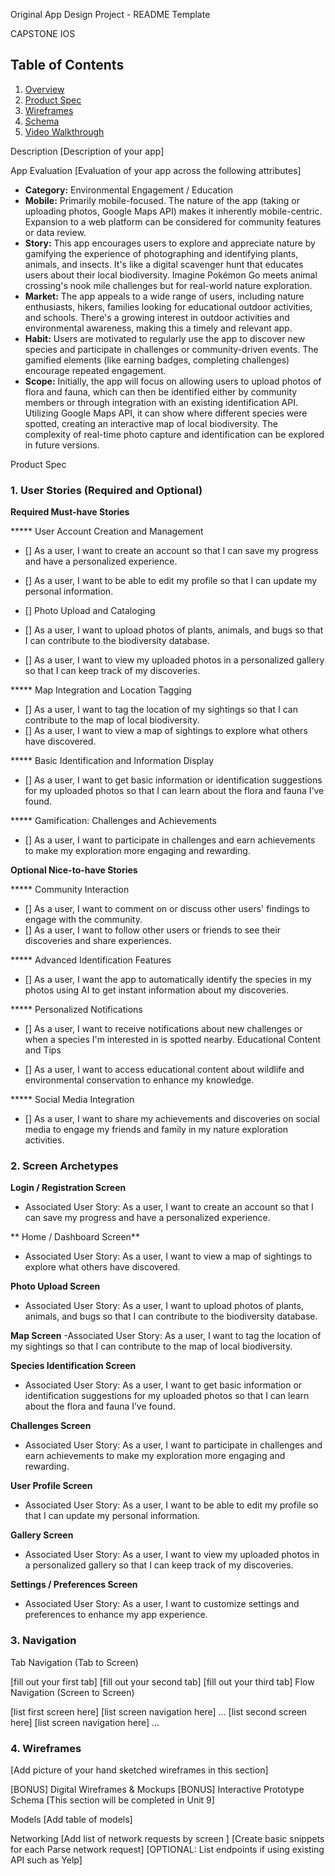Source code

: Original App Design Project - README Template

CAPSTONE IOS


## Table of Contents
1. [Overview](#Overview)
1. [Product Spec](#Product-Spec)
1. [Wireframes](#Wireframes)
2. [Schema](#Schema)
3. [Video Walkthrough](#Video-Walkthrough)


Description
[Description of your app]

App Evaluation
[Evaluation of your app across the following attributes]

- **Category:** Environmental Engagement / Education
- **Mobile:** Primarily mobile-focused. The nature of the app (taking or uploading photos, Google Maps API) makes it inherently mobile-centric. Expansion to a web platform can be considered for community features or data review.
- **Story:** This app encourages users to explore and appreciate nature by gamifying the experience of photographing and identifying plants, animals, and insects. It's like a digital scavenger hunt that educates users about their local biodiversity. Imagine Pokémon Go meets animal crossing's nook mile challenges but for real-world nature exploration.
- **Market:** The app appeals to a wide range of users, including nature enthusiasts, hikers, families looking for educational outdoor activities, and schools. There's a growing interest in outdoor activities and environmental awareness, making this a timely and relevant app.
- **Habit:** Users are motivated to regularly use the app to discover new species and participate in challenges or community-driven events. The gamified elements (like earning badges, completing challenges) encourage repeated engagement.
- **Scope:** Initially, the app will focus on allowing users to upload photos of flora and fauna, which can then be identified either by community members or through integration with an existing identification API. Utilizing Google Maps API, it can show where different species were spotted, creating an interactive map of local biodiversity. The complexity of real-time photo capture and identification can be explored in future versions.

Product Spec
### 1. User Stories (Required and Optional)
   
**Required Must-have Stories**

***** User Account Creation and Management

- [] As a user, I want to create an account so that I can save my progress and have a personalized experience.
- [] As a user, I want to be able to edit my profile so that I can update my personal information.
- [] Photo Upload and Cataloging

- [] As a user, I want to upload photos of plants, animals, and bugs so that I can contribute to the biodiversity database.
- [] As a user, I want to view my uploaded photos in a personalized gallery so that I can keep track of my discoveries.

***** Map Integration and Location Tagging

- [] As a user, I want to tag the location of my sightings so that I can contribute to the map of local biodiversity.
- [] As a user, I want to view a map of sightings to explore what others have discovered.

***** Basic Identification and Information Display

- [] As a user, I want to get basic information or identification suggestions for my uploaded photos so that I can learn about the flora and fauna I’ve found.

***** Gamification: Challenges and Achievements

- [] As a user, I want to participate in challenges and earn achievements to make my exploration more engaging and rewarding.
  
**Optional Nice-to-have Stories**

***** Community Interaction

- [] As a user, I want to comment on or discuss other users' findings to engage with the community.
- [] As a user, I want to follow other users or friends to see their discoveries and share experiences.

***** Advanced Identification Features

- [] As a user, I want the app to automatically identify the species in my photos using AI to get instant information about my discoveries.

***** Personalized Notifications

- [] As a user, I want to receive notifications about new challenges or when a species I'm interested in is spotted nearby.
Educational Content and Tips

- [] As a user, I want to access educational content about wildlife and environmental conservation to enhance my knowledge.

***** Social Media Integration

- [] As a user, I want to share my achievements and discoveries on social media to engage my friends and family in my nature exploration activities.
  
### 2. Screen Archetypes

**Login / Registration Screen**
- Associated User Story: As a user, I want to create an account so that I can save my progress and have a personalized experience.

** Home / Dashboard Screen**
- Associated User Story: As a user, I want to view a map of sightings to explore what others have discovered.

**Photo Upload Screen**
- Associated User Story: As a user, I want to upload photos of plants, animals, and bugs so that I can contribute to the biodiversity database.
  
**Map Screen**
-Associated User Story: As a user, I want to tag the location of my sightings so that I can contribute to the map of local biodiversity.

**Species Identification Screen**
- Associated User Story: As a user, I want to get basic information or identification suggestions for my uploaded photos so that I can learn about the flora and fauna I’ve found.
  
**Challenges Screen**
- Associated User Story: As a user, I want to participate in challenges and earn achievements to make my exploration more engaging and rewarding.
  
**User Profile Screen**
- Associated User Story: As a user, I want to be able to edit my profile so that I can update my personal information.

**Gallery Screen**
- Associated User Story: As a user, I want to view my uploaded photos in a personalized gallery so that I can keep track of my discoveries.

**Settings / Preferences Screen**
- Associated User Story: As a user, I want to customize settings and preferences to enhance my app experience.
  
### 3. Navigation
Tab Navigation (Tab to Screen)

[fill out your first tab]
[fill out your second tab]
[fill out your third tab]
Flow Navigation (Screen to Screen)

[list first screen here]
[list screen navigation here]
...
[list second screen here]
[list screen navigation here]
...

### 4. Wireframes

[Add picture of your hand sketched wireframes in this section] 

[BONUS] Digital Wireframes & Mockups
[BONUS] Interactive Prototype
Schema
[This section will be completed in Unit 9]

Models
[Add table of models]

Networking
[Add list of network requests by screen ]
[Create basic snippets for each Parse network request]
[OPTIONAL: List endpoints if using existing API such as Yelp]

········

What is needed is the number of lines in the data that hold the word "flora", and nothing more.

3